Nothing but the exact lines from the one containing "We must use" through the last line of the records below belongs in your answer.

[Provided records]

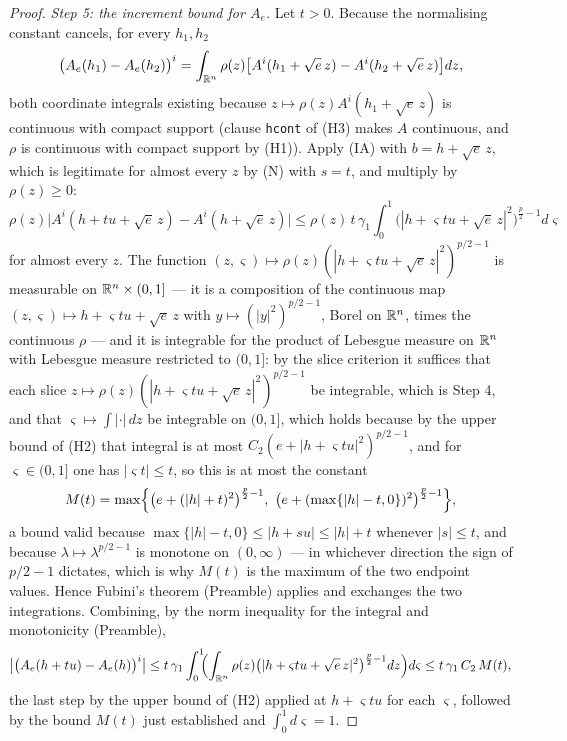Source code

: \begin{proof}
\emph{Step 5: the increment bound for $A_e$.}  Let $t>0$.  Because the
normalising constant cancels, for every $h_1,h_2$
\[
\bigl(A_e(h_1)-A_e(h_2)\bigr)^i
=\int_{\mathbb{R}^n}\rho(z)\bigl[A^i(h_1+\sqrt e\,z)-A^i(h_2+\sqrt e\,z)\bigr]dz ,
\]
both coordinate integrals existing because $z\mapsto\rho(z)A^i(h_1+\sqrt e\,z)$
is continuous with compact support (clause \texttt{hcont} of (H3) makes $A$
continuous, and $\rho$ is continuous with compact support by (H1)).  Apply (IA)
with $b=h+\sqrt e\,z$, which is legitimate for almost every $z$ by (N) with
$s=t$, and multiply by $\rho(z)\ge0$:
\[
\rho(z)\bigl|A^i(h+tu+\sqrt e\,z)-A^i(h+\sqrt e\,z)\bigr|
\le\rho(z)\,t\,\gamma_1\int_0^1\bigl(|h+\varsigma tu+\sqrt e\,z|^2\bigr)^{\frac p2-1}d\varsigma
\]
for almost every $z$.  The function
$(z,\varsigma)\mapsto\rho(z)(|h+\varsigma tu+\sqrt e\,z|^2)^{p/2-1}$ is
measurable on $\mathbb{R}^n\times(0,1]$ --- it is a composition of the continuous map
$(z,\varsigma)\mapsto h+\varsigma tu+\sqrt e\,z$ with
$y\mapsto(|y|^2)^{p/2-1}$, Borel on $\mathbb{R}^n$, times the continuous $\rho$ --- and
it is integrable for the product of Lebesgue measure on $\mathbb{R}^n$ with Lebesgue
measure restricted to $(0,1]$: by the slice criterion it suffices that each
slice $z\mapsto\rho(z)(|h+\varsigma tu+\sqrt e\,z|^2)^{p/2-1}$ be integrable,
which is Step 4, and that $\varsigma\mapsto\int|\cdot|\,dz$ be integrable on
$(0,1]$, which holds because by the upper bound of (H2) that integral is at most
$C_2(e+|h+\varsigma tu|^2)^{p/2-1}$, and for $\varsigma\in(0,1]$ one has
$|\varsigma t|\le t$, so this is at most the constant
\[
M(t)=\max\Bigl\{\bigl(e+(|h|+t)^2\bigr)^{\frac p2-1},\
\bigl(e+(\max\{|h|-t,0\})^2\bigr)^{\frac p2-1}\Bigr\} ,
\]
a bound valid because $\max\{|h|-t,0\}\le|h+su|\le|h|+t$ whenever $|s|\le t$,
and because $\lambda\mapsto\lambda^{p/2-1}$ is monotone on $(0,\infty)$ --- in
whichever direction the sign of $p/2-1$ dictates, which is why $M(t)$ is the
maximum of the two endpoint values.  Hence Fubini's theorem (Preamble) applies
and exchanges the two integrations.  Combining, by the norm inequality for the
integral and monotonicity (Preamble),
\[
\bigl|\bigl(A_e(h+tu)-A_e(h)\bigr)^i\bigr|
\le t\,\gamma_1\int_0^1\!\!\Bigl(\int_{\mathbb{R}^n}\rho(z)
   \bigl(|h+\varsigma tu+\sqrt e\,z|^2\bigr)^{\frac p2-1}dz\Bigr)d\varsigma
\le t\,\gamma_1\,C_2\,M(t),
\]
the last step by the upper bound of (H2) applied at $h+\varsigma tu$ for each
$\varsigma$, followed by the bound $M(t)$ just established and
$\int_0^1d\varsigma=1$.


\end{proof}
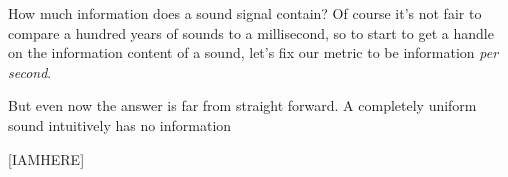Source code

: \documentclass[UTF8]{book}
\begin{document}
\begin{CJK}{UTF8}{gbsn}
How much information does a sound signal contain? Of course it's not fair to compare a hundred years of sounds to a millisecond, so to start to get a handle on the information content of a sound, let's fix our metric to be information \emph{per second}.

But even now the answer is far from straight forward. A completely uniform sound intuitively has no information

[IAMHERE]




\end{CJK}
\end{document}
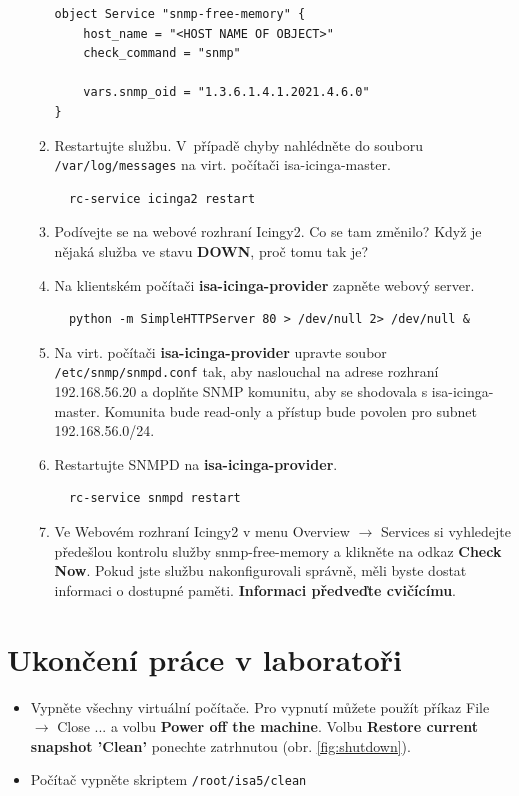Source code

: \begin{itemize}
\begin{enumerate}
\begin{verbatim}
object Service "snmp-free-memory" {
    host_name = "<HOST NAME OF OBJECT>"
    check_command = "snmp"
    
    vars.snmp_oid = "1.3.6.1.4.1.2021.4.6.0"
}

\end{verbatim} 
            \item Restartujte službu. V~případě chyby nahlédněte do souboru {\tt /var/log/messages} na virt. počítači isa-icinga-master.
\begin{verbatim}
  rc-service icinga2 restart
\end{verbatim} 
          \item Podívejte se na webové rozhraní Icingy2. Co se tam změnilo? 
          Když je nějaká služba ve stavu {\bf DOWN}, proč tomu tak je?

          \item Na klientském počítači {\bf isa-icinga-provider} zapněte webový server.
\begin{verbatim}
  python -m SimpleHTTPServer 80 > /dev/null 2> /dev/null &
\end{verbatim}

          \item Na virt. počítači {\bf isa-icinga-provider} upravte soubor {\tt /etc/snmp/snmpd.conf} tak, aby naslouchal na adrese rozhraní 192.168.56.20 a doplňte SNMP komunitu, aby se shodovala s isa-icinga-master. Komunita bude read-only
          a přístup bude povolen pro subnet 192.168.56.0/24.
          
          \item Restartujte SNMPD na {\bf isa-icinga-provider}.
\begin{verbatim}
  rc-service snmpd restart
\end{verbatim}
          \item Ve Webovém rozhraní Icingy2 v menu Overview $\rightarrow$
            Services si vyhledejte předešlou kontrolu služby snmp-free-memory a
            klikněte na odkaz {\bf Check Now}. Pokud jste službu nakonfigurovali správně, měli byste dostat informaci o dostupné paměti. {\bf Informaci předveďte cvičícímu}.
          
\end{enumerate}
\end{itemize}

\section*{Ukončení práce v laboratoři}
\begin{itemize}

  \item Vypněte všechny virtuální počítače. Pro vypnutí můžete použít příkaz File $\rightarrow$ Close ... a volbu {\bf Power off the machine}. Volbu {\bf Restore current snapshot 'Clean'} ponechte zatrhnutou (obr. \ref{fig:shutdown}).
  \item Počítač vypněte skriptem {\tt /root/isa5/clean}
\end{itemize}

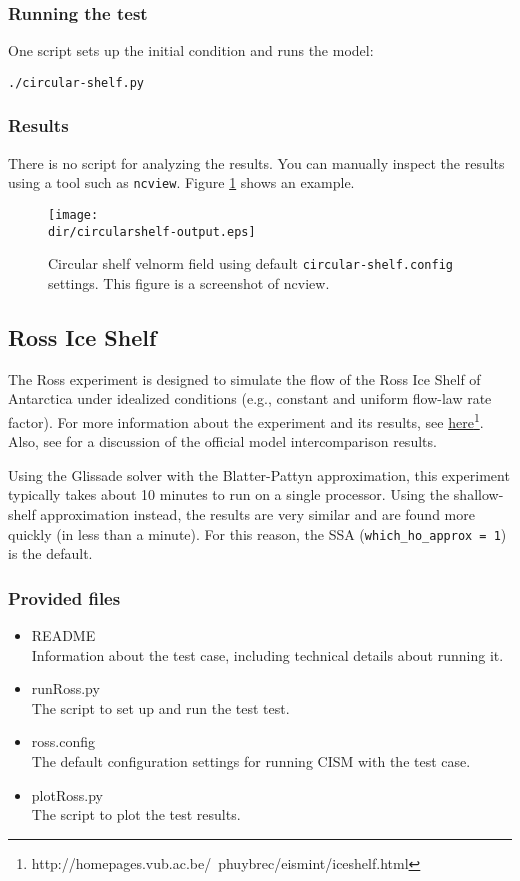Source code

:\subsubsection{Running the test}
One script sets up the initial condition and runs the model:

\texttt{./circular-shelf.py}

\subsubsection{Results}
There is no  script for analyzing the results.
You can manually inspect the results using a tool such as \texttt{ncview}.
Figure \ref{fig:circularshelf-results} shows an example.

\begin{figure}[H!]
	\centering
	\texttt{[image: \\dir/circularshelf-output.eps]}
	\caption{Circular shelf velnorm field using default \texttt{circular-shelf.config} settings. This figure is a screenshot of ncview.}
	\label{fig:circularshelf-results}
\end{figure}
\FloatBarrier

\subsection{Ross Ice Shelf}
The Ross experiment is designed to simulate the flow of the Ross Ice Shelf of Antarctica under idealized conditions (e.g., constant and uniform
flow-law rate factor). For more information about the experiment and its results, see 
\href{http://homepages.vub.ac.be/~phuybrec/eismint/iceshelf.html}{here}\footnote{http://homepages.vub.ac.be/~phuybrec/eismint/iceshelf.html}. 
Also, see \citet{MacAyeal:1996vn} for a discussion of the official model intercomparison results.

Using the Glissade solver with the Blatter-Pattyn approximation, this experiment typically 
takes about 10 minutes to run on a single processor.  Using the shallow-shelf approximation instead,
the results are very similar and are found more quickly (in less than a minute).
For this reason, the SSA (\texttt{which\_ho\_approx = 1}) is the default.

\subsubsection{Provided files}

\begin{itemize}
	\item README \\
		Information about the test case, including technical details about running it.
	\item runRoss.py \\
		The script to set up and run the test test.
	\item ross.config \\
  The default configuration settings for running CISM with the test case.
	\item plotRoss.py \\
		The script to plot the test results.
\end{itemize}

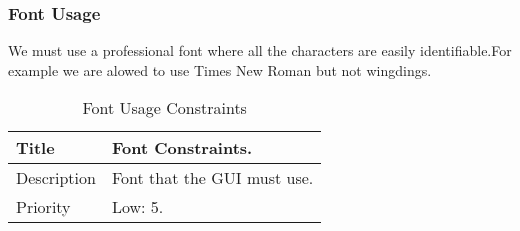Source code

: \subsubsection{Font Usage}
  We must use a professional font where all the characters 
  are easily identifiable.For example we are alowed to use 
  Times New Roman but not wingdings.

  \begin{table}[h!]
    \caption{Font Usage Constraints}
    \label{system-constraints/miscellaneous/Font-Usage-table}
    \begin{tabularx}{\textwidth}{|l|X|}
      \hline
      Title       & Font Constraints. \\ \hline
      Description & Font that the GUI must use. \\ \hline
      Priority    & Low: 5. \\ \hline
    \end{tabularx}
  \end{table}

[/Provided records]

Solution –
  We must use a professional font where all the characters 
  are easily identifiable.For example we are alowed to use 
  Times New Roman but not wingdings.

  \begin{table}[h!]
    \caption{Font Usage Constraints}
    \label{system-constraints/miscellaneous/Font-Usage-table}
    \begin{tabularx}{\textwidth}{|l|X|}
      \hline
      Title       & Font Constraints. \\ \hline
      Description & Font that the GUI must use. \\ \hline
      Priority    & Low: 5. \\ \hline
    \end{tabularx}
  \end{table}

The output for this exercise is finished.